What is needed –
Using the entries that follow, write out the line containing "再细化一些，展示一般包括文案、图片和图文三种，而承接包括链接和落地页这两个元素。", the line containing "站内渠道：打卡APP之后才能看到。例如我们常见的站内通知和弹窗。", and every line between them, exactly and nothing else.

[Source texts of formatted documents]
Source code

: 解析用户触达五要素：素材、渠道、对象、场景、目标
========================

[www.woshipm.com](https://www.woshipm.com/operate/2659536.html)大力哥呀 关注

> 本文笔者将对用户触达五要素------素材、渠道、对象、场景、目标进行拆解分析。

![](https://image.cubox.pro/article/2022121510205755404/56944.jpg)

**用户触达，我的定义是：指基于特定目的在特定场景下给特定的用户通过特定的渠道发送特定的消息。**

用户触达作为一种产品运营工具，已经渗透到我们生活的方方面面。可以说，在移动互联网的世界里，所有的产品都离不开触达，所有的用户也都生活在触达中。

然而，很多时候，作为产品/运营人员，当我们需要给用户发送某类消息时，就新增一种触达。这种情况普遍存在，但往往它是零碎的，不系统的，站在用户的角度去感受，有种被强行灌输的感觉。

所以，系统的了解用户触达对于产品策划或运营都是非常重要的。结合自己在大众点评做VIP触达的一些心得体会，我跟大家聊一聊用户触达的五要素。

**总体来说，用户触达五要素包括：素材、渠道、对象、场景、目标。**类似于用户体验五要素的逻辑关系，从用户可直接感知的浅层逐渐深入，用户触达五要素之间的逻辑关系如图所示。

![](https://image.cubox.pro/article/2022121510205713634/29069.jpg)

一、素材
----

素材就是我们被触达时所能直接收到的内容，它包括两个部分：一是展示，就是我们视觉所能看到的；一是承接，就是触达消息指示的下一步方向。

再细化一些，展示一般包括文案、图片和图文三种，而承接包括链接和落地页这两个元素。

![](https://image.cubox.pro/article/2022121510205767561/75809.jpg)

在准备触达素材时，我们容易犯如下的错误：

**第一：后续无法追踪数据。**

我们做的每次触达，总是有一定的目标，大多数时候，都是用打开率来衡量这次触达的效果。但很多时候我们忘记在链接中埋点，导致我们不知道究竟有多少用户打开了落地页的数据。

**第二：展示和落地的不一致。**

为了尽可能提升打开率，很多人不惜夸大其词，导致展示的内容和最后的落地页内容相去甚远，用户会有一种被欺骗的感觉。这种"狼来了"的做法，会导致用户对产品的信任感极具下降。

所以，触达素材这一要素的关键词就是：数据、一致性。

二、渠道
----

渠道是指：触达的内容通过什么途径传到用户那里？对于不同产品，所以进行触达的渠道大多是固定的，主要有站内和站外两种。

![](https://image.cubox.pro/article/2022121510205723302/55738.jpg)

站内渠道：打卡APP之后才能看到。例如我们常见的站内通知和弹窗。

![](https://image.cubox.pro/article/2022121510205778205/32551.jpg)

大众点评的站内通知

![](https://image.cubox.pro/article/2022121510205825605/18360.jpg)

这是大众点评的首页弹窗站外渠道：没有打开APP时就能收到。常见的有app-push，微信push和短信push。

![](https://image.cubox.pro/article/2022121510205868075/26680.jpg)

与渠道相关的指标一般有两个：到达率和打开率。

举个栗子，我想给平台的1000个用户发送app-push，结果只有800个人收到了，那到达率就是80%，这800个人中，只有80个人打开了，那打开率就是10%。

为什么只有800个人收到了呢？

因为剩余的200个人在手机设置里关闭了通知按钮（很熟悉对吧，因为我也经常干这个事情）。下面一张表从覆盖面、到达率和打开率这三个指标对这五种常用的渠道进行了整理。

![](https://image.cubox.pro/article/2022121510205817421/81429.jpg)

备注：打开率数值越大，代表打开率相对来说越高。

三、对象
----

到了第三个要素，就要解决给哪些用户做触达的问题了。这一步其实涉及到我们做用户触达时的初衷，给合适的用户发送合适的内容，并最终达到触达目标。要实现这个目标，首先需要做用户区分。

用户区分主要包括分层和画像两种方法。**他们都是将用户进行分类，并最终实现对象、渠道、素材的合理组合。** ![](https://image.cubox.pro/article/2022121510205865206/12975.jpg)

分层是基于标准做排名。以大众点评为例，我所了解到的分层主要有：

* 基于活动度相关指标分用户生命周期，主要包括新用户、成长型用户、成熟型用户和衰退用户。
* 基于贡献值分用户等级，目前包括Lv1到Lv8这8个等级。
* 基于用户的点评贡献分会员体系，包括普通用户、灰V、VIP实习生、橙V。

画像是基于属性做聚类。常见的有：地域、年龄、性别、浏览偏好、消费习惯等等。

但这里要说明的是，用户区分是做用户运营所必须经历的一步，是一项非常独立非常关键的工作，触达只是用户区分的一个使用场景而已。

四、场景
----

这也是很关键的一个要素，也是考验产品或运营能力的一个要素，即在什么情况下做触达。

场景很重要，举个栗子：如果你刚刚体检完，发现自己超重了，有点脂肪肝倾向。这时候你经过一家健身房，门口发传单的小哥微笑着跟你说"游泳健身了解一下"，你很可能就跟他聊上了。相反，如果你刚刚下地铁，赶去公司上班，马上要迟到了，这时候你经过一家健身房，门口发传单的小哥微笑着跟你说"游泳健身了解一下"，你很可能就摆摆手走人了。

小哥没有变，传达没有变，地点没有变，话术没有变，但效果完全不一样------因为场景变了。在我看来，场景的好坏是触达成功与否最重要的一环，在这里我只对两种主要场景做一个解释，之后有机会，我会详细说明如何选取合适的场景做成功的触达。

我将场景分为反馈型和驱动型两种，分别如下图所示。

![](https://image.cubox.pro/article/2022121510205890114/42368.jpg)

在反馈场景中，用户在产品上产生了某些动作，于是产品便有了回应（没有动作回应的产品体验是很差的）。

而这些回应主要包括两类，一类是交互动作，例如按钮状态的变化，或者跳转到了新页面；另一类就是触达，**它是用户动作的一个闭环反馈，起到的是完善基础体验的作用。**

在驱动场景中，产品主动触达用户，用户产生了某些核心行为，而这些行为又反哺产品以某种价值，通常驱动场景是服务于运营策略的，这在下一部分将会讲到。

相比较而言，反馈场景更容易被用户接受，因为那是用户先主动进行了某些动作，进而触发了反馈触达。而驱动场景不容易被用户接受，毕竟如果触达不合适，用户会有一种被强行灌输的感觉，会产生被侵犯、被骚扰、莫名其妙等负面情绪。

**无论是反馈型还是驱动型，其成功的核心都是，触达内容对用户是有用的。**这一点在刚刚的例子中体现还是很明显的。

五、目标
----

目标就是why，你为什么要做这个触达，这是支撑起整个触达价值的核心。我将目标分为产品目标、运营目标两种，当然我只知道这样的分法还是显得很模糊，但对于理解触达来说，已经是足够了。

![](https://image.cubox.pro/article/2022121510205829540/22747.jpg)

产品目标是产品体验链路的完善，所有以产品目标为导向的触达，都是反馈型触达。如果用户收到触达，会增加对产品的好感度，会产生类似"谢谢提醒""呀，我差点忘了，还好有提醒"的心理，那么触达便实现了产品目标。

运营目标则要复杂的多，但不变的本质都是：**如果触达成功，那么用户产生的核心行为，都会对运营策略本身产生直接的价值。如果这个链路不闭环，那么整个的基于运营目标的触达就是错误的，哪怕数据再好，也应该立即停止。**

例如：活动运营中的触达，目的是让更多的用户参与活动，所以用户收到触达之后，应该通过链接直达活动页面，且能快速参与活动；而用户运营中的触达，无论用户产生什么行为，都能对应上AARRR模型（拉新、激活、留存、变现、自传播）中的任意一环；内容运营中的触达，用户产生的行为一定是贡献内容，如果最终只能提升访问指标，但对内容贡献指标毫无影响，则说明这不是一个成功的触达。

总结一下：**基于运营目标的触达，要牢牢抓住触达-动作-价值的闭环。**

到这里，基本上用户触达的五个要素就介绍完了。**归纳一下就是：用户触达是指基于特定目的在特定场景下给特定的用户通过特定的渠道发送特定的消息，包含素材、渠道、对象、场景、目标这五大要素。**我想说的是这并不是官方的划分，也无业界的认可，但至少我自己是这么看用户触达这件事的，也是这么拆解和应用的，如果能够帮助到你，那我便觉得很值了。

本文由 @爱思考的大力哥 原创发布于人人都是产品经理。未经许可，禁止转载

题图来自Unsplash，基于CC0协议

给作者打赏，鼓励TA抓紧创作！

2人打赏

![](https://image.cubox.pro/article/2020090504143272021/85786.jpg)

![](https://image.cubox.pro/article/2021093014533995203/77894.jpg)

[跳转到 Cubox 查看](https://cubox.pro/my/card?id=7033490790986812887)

The completed task –
再细化一些，展示一般包括文案、图片和图文三种，而承接包括链接和落地页这两个元素。

![](https://image.cubox.pro/article/2022121510205767561/75809.jpg)

在准备触达素材时，我们容易犯如下的错误：

**第一：后续无法追踪数据。**

我们做的每次触达，总是有一定的目标，大多数时候，都是用打开率来衡量这次触达的效果。但很多时候我们忘记在链接中埋点，导致我们不知道究竟有多少用户打开了落地页的数据。

**第二：展示和落地的不一致。**

为了尽可能提升打开率，很多人不惜夸大其词，导致展示的内容和最后的落地页内容相去甚远，用户会有一种被欺骗的感觉。这种"狼来了"的做法，会导致用户对产品的信任感极具下降。

所以，触达素材这一要素的关键词就是：数据、一致性。

二、渠道
----

渠道是指：触达的内容通过什么途径传到用户那里？对于不同产品，所以进行触达的渠道大多是固定的，主要有站内和站外两种。

![](https://image.cubox.pro/article/2022121510205723302/55738.jpg)

站内渠道：打卡APP之后才能看到。例如我们常见的站内通知和弹窗。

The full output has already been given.